── Exercise data

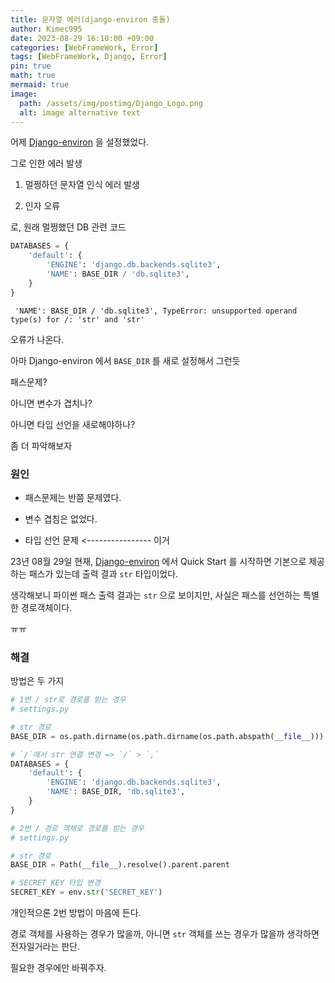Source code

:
 ```yaml
---
title: 문자열 에러(django-environ 충돌)
author: Kimec995
date: 2023-08-29 16:10:00 +09:00
categories: [WebFrameWork, Error]
tags: [WebFrameWork, Django, Error]
pin: true
math: true
mermaid: true
image: 
  path: /assets/img/postimg/Django_Logo.png
  alt: image alternative text
---
```


어제 [Django-environ](https://django-environ.readthedocs.io/en/latest/quickstart.html) 을 설정했었다.

그로 인한 에러 발생

1. 멀쩡하던 문자열 인식 에러 발생

2. 인자 오류

로, 원래 멀쩡했던 DB 관련 코드


```python
DATABASES = {
    'default': {
        'ENGINE': 'django.db.backends.sqlite3',
        'NAME': BASE_DIR / 'db.sqlite3',
    }
}
```

` 'NAME': BASE_DIR / 'db.sqlite3', TypeError: unsupported operand type(s) for /: 'str' and 'str'`

오류가 나온다.

아마 Django-environ 에서 `BASE_DIR` 를 새로 설정해서 그런듯

패스문제?

아니면 변수가 겹치나?

아니면 타입 선언을 새로해야하나?

좀 더 파악해보자

### 원인

- 패스문제는 반쯤 문제였다.

- 변수 겹침은 없었다.

- 타입 선언 문제 <---------------- 이거

23년 08월 29일 현재, [Django-environ](https://django-environ.readthedocs.io/en/latest/quickstart.html) 에서 Quick Start 를 시작하면 기본으로 제공하는 패스가 있는데 출력 결과 `str` 타입이었다.

생각해보니 파이썬 패스 출력 결과는 `str` 으로 보이지만, 사실은 패스를 선언하는 특별한 경로객체이다.

ㅠㅠ

### 해결

방법은 두 가지


```python
# 1번 / str로 경로를 받는 경우
# settings.py

# str 경로
BASE_DIR = os.path.dirname(os.path.dirname(os.path.abspath(__file__)))

# `/`에서 str 연결 변경 => `/` > `,`
DATABASES = {
    'default': {
        'ENGINE': 'django.db.backends.sqlite3',
        'NAME': BASE_DIR, 'db.sqlite3',
    }
}
```


```python
# 2번 / 경로 객체로 경로를 받는 경우
# settings.py

# str 경로
BASE_DIR = Path(__file__).resolve().parent.parent

# SECRET_KEY 타입 변경
SECRET_KEY = env.str('SECRET_KEY')
```

개인적으론 2번 방법이 마음에 든다.

경로 객체를 사용하는 경우가 많을까, 아니면 `str` 객체를 쓰는 경우가 많을까 생각하면 전자일거라는 판단.

필요한 경우에만 바꿔주자.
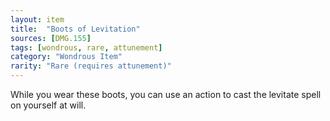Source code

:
 ```yaml
---
layout: item
title:  "Boots of Levitation"
sources: [DMG.155]
tags: [wondrous, rare, attunement]
category: "Wondrous Item"
rarity: "Rare (requires attunement)"
---
```


While you wear these boots, you can use an action to cast the levitate spell on yourself at will.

────

● Action item: Check every line above for the word "latest" and copy those that have it.

● Written response:
어제 [Django-environ](https://django-environ.readthedocs.io/en/latest/quickstart.html) 을 설정했었다.
23년 08월 29일 현재, [Django-environ](https://django-environ.readthedocs.io/en/latest/quickstart.html) 에서 Quick Start 를 시작하면 기본으로 제공하는 패스가 있는데 출력 결과 `str` 타입이었다.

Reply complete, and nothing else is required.